Report, word for word, every line of the material that contains "into".

■ Records provided
************

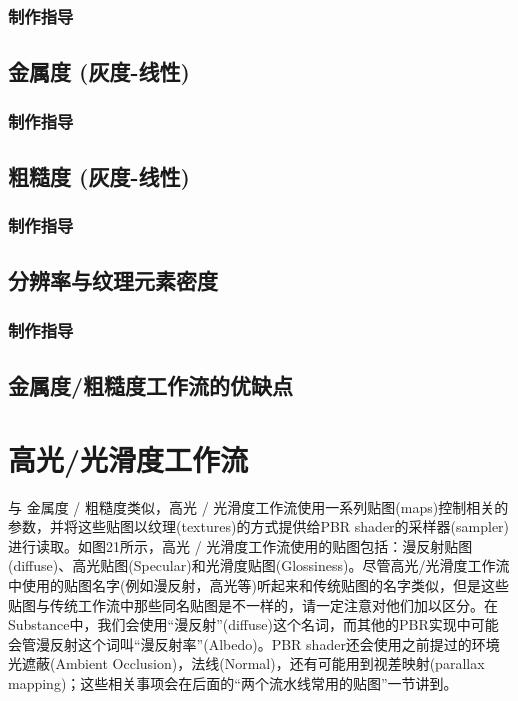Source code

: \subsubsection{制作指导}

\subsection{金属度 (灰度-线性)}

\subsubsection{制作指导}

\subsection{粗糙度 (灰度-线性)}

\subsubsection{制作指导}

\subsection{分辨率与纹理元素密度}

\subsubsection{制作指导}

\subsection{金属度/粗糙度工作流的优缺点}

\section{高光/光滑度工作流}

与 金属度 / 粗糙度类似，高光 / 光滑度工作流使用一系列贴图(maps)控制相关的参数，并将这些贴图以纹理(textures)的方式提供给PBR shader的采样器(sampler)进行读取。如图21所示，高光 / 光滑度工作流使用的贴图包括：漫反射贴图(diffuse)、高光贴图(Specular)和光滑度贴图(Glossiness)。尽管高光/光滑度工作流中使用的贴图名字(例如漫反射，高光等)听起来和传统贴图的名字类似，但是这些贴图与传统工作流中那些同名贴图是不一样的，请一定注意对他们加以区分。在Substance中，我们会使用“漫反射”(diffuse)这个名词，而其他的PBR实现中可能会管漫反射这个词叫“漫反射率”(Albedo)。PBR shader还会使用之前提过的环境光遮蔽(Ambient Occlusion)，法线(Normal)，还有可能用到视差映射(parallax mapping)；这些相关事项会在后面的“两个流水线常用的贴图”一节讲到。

************

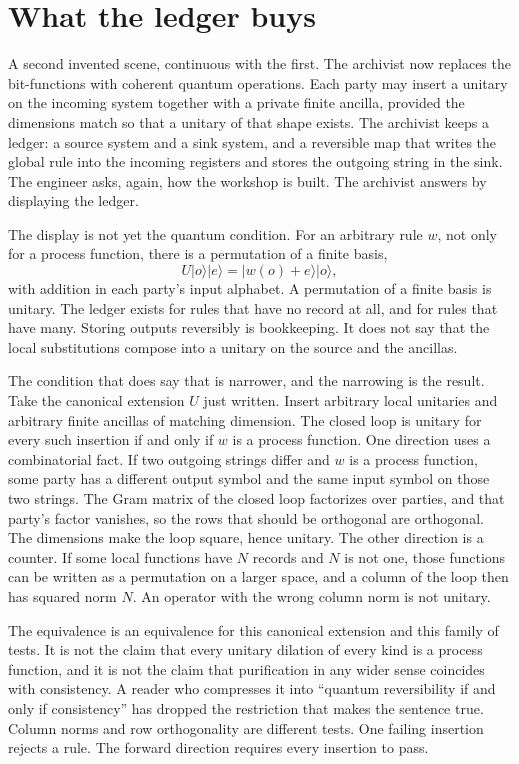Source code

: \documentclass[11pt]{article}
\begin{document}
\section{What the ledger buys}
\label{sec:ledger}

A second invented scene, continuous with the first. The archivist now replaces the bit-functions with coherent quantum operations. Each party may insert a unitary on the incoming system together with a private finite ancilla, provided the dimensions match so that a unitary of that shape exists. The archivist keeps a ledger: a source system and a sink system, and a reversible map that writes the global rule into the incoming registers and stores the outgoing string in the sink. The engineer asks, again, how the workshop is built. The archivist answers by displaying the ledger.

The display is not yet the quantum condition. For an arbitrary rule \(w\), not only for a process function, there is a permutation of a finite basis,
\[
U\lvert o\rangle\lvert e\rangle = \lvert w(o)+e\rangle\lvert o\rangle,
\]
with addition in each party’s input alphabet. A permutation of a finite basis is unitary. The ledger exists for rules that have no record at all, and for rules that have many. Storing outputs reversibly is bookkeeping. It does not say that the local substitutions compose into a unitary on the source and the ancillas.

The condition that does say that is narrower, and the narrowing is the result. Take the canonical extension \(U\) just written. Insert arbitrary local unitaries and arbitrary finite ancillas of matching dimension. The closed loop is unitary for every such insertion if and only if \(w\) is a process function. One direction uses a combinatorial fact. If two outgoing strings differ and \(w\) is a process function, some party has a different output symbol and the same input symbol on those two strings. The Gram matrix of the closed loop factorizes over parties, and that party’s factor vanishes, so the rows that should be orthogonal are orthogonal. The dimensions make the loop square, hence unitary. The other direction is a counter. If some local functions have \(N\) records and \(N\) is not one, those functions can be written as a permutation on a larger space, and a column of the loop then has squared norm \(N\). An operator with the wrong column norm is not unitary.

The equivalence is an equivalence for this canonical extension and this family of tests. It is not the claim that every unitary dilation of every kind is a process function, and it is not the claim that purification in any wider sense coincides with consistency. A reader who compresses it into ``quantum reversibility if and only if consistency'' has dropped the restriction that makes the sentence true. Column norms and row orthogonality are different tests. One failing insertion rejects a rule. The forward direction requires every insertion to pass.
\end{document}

************

■ Result for this exercise
A second invented scene, continuous with the first. The archivist now replaces the bit-functions with coherent quantum operations. Each party may insert a unitary on the incoming system together with a private finite ancilla, provided the dimensions match so that a unitary of that shape exists. The archivist keeps a ledger: a source system and a sink system, and a reversible map that writes the global rule into the incoming registers and stores the outgoing string in the sink. The engineer asks, again, how the workshop is built. The archivist answers by displaying the ledger.
with addition in each party’s input alphabet. A permutation of a finite basis is unitary. The ledger exists for rules that have no record at all, and for rules that have many. Storing outputs reversibly is bookkeeping. It does not say that the local substitutions compose into a unitary on the source and the ancillas.
The equivalence is an equivalence for this canonical extension and this family of tests. It is not the claim that every unitary dilation of every kind is a process function, and it is not the claim that purification in any wider sense coincides with consistency. A reader who compresses it into ``quantum reversibility if and only if consistency'' has dropped the restriction that makes the sentence true. Column norms and row orthogonality are different tests. One failing insertion rejects a rule. The forward direction requires every insertion to pass.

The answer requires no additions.